*WORK INSTRUCTION*
Where does the word "Removed" appear in the entries below? Copy each line that holds it.

===

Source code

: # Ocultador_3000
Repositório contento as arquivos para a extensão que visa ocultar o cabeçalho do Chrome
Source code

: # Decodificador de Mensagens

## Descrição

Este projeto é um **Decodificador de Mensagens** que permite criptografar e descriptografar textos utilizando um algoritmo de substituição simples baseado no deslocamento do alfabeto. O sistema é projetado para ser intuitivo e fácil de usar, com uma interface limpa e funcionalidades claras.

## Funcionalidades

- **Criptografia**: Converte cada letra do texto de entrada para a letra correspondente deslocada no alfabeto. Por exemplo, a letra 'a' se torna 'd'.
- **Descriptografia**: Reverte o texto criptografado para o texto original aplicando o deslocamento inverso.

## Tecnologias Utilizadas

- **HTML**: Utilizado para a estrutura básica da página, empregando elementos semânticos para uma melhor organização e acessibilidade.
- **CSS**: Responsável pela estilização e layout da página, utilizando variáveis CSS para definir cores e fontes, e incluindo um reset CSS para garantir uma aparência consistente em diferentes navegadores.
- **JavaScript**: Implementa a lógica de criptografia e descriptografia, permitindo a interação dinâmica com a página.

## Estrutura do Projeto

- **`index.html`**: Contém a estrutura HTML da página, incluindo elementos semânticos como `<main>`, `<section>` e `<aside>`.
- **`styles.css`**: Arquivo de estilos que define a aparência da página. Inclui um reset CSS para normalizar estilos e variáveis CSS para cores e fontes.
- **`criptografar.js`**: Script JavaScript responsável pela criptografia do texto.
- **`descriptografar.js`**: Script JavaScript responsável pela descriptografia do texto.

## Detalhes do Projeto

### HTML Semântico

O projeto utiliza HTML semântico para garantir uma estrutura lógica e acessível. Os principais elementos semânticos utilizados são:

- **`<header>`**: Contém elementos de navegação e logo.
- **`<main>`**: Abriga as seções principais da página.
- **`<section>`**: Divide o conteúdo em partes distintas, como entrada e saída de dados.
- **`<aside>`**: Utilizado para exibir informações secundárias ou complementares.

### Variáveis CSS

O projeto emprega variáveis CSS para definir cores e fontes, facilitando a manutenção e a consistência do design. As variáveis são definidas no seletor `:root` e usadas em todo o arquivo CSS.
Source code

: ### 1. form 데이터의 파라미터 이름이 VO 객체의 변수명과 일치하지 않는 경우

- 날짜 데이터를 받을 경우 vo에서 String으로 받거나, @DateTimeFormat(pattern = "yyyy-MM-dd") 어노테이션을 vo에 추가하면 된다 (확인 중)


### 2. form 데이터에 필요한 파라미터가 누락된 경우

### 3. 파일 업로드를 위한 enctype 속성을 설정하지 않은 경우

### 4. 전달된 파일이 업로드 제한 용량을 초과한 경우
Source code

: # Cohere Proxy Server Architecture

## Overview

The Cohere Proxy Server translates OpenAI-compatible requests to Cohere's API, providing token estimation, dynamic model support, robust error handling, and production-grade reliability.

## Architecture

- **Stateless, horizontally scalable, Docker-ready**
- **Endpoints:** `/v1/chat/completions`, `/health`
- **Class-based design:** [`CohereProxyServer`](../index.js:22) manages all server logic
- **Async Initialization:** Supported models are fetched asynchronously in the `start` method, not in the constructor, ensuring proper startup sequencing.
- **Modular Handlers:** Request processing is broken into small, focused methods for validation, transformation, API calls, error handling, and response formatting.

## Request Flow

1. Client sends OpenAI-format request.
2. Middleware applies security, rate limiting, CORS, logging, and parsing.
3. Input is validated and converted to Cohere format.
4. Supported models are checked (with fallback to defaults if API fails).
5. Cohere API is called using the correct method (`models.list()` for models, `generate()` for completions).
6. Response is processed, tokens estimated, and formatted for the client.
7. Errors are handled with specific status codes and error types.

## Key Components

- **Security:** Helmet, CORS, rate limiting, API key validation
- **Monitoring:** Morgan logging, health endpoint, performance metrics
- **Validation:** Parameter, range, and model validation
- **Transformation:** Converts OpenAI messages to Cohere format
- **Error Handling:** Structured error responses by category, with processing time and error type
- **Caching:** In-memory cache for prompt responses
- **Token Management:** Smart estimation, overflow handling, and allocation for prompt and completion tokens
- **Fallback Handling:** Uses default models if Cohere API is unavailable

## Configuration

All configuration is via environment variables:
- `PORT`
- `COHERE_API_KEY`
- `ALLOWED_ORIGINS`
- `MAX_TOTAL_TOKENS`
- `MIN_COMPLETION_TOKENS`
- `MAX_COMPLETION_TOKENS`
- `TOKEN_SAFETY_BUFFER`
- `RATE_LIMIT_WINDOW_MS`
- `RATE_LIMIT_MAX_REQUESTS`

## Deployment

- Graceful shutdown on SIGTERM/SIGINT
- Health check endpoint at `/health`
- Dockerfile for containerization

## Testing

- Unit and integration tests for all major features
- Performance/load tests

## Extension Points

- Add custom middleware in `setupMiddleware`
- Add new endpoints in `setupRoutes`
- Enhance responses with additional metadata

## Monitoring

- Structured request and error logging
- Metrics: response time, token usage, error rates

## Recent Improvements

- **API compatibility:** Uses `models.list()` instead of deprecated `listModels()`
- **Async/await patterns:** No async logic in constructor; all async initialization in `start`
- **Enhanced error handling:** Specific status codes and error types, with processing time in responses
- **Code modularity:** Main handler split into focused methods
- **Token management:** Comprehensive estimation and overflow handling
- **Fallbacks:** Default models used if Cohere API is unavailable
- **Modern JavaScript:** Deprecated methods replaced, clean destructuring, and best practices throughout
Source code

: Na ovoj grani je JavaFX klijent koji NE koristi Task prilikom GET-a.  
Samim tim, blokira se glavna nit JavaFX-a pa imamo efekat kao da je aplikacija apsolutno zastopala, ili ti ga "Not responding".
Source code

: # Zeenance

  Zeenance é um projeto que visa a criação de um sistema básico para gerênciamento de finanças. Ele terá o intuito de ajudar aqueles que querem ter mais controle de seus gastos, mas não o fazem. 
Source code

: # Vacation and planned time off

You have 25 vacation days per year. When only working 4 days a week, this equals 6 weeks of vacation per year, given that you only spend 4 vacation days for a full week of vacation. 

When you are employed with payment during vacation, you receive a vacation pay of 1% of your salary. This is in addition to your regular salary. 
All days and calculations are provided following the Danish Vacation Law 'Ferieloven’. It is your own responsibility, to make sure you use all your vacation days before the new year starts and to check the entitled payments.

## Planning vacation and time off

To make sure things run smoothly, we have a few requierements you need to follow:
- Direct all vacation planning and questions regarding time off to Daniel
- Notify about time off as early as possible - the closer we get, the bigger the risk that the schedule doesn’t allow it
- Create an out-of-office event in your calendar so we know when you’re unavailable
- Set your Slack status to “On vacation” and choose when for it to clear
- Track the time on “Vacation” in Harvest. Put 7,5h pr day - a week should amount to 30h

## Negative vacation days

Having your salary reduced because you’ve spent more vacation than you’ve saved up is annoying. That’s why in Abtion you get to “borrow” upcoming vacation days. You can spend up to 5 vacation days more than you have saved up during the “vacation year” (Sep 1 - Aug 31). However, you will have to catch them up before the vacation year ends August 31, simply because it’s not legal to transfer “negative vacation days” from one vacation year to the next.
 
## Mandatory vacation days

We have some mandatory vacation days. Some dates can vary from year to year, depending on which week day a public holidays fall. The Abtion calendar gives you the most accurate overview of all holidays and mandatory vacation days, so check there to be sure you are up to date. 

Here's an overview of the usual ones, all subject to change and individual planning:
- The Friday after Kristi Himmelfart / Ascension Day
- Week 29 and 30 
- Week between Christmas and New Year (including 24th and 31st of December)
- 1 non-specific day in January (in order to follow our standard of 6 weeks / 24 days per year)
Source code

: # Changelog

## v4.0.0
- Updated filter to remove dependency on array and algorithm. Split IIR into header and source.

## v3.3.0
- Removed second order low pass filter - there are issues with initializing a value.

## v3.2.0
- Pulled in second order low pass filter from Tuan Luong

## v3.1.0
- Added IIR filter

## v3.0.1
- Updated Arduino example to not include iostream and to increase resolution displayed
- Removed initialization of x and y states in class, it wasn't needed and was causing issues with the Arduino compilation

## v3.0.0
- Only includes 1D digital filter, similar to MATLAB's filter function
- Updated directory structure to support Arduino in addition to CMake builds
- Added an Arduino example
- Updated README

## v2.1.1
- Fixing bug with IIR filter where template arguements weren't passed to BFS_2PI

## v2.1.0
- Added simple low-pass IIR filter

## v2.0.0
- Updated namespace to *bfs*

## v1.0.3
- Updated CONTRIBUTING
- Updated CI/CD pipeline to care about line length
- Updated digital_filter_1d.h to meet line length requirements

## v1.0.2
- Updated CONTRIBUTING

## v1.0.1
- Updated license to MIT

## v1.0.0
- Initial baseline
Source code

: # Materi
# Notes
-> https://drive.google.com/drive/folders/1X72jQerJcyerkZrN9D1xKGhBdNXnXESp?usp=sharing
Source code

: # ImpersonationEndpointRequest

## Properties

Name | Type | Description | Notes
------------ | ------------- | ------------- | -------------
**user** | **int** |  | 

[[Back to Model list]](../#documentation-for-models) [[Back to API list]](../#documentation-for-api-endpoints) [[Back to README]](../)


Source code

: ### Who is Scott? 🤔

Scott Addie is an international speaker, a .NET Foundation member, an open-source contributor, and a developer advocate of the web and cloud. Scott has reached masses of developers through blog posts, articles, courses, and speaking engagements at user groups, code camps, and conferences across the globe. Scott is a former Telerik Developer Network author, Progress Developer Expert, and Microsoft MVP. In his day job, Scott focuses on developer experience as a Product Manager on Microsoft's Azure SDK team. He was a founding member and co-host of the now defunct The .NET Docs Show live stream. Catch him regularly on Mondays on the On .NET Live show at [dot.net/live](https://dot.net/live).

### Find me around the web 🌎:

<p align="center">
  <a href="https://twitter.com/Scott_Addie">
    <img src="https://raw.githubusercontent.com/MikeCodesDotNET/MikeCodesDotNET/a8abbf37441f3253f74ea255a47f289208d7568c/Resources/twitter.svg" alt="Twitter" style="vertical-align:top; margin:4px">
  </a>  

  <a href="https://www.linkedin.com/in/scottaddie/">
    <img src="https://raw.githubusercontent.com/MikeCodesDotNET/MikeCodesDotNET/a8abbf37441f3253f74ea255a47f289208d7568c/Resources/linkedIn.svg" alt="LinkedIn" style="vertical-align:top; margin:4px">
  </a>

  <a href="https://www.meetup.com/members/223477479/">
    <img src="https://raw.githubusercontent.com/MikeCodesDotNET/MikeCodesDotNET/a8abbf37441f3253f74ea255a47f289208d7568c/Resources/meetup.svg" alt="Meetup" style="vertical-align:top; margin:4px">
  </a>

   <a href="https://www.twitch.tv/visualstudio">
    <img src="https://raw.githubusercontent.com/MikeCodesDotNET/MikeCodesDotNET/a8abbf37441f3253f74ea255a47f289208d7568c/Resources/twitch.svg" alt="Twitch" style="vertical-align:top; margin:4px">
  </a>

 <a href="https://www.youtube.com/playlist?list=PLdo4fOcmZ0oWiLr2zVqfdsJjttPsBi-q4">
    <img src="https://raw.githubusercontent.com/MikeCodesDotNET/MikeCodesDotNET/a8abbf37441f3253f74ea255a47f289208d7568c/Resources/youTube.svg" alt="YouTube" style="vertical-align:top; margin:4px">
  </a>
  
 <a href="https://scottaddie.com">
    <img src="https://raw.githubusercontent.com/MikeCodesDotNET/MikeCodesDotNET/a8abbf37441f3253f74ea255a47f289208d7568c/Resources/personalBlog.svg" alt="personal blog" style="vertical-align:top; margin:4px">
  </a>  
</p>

===

*EXERCISE OUTPUT*
- Removed second order low pass filter - there are issues with initializing a value.
- Removed initialization of x and y states in class, it wasn't needed and was causing issues with the Arduino compilation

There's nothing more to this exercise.